(Stored data)
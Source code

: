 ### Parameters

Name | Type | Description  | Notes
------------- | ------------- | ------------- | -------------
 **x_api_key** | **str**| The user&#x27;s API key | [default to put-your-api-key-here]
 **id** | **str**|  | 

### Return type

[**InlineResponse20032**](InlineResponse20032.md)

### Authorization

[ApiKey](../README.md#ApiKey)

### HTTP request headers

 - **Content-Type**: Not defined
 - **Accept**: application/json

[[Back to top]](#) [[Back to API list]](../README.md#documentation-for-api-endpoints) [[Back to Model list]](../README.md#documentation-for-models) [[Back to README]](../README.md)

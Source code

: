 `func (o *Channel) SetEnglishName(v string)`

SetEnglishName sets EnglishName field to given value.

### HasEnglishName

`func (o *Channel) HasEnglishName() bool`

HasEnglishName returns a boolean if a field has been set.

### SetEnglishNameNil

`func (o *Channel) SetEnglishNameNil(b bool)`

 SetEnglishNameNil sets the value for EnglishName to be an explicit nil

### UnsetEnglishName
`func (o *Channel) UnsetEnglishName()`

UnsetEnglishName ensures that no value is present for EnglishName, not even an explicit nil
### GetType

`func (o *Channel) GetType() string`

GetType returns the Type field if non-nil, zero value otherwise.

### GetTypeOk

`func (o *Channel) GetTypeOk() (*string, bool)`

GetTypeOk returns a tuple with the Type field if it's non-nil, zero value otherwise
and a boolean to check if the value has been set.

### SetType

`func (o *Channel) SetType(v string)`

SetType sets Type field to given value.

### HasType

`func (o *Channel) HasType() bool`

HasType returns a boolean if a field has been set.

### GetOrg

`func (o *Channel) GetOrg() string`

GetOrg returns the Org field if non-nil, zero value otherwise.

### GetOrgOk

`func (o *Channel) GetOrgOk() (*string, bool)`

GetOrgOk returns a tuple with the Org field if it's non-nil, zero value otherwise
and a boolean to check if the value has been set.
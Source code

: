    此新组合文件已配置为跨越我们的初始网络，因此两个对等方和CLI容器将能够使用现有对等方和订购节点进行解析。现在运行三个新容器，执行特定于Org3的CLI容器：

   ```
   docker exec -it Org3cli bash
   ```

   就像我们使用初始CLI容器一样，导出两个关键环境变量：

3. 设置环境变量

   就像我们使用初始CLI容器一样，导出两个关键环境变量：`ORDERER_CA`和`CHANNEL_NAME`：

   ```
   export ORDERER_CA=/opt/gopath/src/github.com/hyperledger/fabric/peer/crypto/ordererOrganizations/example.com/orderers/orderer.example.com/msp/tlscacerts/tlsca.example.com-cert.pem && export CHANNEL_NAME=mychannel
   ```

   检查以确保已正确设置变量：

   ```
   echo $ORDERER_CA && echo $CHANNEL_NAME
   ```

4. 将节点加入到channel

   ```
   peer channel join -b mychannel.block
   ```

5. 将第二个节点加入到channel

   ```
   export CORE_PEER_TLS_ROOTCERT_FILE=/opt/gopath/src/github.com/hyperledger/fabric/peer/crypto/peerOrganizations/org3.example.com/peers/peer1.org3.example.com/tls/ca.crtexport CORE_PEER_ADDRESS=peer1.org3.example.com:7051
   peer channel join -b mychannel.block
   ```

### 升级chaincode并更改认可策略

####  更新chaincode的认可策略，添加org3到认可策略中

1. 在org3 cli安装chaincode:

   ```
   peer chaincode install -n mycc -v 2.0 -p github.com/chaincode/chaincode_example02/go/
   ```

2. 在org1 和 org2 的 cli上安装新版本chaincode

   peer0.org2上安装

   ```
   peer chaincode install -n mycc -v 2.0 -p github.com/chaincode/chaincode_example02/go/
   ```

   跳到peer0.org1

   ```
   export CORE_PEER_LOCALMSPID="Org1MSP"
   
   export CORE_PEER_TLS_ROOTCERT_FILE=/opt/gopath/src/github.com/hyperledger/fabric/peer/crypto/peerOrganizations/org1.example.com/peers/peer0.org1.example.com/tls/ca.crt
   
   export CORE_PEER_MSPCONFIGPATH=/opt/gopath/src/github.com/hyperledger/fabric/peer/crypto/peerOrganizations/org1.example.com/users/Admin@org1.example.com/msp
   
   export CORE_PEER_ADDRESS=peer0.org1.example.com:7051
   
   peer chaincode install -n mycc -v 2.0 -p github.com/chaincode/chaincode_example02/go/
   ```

WHAT IS REQUIRED
Search the entries above for the word "crypto", and copy every line where it occurs.

YOUR RESPONSE
   export ORDERER_CA=/opt/gopath/src/github.com/hyperledger/fabric/peer/crypto/ordererOrganizations/example.com/orderers/orderer.example.com/msp/tlscacerts/tlsca.example.com-cert.pem && export CHANNEL_NAME=mychannel
   export CORE_PEER_TLS_ROOTCERT_FILE=/opt/gopath/src/github.com/hyperledger/fabric/peer/crypto/peerOrganizations/org3.example.com/peers/peer1.org3.example.com/tls/ca.crtexport CORE_PEER_ADDRESS=peer1.org3.example.com:7051
   export CORE_PEER_TLS_ROOTCERT_FILE=/opt/gopath/src/github.com/hyperledger/fabric/peer/crypto/peerOrganizations/org1.example.com/peers/peer0.org1.example.com/tls/ca.crt
   export CORE_PEER_MSPCONFIGPATH=/opt/gopath/src/github.com/hyperledger/fabric/peer/crypto/peerOrganizations/org1.example.com/users/Admin@org1.example.com/msp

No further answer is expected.